START Supplied records
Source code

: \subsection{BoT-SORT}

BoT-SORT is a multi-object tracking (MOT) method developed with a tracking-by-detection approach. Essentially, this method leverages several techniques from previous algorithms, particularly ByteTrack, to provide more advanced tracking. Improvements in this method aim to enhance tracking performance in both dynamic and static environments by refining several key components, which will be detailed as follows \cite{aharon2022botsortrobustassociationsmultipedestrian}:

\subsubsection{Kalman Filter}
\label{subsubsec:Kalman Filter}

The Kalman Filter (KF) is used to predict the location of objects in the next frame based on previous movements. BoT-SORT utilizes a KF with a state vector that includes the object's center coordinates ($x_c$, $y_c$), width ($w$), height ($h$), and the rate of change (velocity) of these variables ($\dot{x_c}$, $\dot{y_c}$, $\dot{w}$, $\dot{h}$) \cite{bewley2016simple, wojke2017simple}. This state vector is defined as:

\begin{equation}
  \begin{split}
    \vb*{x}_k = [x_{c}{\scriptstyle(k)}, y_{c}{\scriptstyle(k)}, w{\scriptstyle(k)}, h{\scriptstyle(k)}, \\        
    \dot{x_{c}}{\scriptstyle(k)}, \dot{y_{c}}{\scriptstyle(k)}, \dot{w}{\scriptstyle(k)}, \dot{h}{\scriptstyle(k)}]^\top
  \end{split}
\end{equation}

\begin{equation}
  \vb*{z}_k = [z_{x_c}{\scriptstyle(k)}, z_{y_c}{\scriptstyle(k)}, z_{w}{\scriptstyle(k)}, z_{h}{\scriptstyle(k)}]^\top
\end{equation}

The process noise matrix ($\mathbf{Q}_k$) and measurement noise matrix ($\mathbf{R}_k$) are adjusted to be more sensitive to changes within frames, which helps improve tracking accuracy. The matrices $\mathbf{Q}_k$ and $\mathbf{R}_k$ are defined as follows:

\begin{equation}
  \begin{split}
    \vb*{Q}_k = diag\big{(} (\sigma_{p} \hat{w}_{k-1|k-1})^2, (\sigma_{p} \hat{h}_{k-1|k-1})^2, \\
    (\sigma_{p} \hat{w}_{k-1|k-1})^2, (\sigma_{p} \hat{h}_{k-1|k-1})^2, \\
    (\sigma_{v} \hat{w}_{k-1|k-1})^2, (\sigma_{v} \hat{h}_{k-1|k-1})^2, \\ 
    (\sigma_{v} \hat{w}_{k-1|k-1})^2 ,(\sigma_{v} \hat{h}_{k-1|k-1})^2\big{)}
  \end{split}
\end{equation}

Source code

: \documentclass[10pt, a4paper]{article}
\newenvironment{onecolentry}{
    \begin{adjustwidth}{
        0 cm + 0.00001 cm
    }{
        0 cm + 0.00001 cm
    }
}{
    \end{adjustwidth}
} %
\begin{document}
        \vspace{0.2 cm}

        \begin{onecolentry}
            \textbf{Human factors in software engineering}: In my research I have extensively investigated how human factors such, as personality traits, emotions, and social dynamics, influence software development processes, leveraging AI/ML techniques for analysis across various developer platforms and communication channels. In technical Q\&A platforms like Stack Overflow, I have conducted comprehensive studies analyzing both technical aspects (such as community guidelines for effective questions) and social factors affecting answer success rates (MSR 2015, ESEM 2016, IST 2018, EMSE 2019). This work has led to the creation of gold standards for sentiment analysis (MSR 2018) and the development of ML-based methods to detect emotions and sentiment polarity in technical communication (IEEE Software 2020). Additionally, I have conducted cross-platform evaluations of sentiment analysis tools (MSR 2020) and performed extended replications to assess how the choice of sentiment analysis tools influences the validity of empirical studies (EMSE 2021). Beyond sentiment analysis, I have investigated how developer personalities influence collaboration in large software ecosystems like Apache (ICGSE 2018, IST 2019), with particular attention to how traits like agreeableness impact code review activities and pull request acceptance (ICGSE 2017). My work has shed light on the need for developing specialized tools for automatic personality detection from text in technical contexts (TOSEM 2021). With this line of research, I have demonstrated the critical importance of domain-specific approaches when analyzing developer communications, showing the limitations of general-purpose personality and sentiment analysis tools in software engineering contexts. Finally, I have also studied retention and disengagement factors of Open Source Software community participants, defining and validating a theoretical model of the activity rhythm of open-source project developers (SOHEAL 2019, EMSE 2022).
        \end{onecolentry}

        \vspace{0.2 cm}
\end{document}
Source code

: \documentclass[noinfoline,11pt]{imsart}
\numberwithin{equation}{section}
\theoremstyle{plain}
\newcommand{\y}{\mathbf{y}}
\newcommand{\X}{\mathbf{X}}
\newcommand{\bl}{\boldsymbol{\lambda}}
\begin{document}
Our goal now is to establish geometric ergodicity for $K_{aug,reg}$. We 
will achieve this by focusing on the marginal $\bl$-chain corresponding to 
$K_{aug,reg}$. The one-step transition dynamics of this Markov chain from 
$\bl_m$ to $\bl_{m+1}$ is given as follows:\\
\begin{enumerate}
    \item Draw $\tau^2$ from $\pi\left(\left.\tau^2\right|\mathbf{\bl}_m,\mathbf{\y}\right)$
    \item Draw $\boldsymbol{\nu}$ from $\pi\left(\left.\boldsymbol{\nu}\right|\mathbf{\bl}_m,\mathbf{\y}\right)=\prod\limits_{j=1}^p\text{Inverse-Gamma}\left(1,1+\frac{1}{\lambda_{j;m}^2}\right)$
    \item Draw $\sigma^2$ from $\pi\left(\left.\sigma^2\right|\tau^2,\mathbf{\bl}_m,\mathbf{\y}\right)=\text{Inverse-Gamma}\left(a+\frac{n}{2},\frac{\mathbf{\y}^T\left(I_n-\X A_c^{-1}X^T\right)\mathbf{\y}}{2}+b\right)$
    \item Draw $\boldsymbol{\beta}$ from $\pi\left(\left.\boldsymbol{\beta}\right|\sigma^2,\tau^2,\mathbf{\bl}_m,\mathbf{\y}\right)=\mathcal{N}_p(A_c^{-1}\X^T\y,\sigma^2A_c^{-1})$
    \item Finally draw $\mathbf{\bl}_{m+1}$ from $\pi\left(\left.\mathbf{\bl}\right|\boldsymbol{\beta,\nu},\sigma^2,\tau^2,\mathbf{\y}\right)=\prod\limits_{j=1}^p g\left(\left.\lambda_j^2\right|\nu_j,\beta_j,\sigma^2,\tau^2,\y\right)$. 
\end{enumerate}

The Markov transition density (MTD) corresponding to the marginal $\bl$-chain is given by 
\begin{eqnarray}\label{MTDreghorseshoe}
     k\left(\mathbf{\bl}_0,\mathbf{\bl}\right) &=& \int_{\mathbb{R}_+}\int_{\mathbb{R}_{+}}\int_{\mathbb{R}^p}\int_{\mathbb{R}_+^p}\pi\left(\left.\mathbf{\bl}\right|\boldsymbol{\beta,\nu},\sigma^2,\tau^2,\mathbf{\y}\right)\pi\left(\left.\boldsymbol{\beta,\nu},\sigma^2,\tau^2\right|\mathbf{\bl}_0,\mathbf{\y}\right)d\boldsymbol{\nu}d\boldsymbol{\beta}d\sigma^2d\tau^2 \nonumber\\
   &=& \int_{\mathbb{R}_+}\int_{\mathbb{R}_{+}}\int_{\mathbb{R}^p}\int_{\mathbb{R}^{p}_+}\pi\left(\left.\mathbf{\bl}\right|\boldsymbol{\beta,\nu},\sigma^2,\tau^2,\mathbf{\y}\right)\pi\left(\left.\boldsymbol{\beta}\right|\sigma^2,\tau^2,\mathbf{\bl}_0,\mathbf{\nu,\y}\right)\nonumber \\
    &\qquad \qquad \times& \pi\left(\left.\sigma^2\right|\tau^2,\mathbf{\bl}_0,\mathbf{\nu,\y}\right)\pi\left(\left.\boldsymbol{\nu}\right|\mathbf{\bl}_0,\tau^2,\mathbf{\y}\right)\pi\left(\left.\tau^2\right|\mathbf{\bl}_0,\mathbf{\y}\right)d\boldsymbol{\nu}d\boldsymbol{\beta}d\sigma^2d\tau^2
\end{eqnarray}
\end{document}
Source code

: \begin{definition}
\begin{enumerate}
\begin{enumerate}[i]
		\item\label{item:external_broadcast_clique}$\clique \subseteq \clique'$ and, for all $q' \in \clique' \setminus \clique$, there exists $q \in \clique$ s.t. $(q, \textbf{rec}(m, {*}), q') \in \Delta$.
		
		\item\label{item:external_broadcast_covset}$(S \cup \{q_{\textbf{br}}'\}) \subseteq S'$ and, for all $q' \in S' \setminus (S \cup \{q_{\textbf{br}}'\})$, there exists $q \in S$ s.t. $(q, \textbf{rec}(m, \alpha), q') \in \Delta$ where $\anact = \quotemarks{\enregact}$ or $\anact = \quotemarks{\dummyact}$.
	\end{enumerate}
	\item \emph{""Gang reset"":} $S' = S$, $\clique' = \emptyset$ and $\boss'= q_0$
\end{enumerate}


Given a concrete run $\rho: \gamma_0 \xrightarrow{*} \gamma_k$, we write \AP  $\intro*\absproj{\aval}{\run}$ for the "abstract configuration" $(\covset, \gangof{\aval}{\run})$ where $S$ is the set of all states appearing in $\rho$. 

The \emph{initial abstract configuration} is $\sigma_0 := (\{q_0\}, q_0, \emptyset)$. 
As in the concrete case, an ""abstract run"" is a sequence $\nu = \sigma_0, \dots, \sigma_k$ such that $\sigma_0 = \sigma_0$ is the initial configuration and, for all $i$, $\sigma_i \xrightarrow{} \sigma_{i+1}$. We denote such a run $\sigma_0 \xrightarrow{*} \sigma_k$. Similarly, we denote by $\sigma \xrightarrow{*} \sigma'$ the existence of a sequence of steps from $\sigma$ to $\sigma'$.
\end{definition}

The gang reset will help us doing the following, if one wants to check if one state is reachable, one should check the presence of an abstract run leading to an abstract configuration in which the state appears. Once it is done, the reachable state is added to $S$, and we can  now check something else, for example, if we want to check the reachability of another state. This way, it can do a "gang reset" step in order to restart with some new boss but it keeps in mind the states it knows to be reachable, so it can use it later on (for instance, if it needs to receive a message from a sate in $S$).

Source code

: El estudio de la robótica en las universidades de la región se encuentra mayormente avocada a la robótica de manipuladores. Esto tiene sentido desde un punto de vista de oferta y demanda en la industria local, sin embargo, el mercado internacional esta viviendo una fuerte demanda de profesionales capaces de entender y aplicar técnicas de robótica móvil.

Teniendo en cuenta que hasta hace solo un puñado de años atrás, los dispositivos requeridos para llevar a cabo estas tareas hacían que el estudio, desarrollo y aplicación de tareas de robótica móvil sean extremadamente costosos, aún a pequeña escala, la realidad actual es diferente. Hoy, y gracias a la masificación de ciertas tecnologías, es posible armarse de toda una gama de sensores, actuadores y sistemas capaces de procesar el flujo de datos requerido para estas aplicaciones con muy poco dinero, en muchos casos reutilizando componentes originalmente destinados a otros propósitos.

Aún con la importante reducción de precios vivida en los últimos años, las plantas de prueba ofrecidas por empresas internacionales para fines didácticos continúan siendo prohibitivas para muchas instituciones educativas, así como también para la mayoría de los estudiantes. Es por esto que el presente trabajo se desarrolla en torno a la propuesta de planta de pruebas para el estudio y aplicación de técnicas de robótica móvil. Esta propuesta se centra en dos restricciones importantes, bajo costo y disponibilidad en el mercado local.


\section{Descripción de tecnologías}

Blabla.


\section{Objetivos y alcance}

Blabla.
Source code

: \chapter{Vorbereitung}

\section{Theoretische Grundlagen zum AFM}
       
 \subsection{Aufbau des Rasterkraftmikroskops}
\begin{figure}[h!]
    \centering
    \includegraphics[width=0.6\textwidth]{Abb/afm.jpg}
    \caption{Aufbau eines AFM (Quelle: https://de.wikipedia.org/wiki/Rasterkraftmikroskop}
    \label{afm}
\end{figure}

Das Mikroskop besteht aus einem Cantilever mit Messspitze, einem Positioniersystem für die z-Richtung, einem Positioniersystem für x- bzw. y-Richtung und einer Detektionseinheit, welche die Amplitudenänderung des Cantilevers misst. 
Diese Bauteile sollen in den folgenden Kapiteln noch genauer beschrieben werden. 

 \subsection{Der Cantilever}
END Supplied records
■ Instructions to follow:
Go over the data above and copy every line that has the word "transition" in it.

■ Response box:
$K_{aug,reg}$. The one-step transition dynamics of this Markov chain from 
The Markov transition density (MTD) corresponding to the marginal $\bl$-chain is given by 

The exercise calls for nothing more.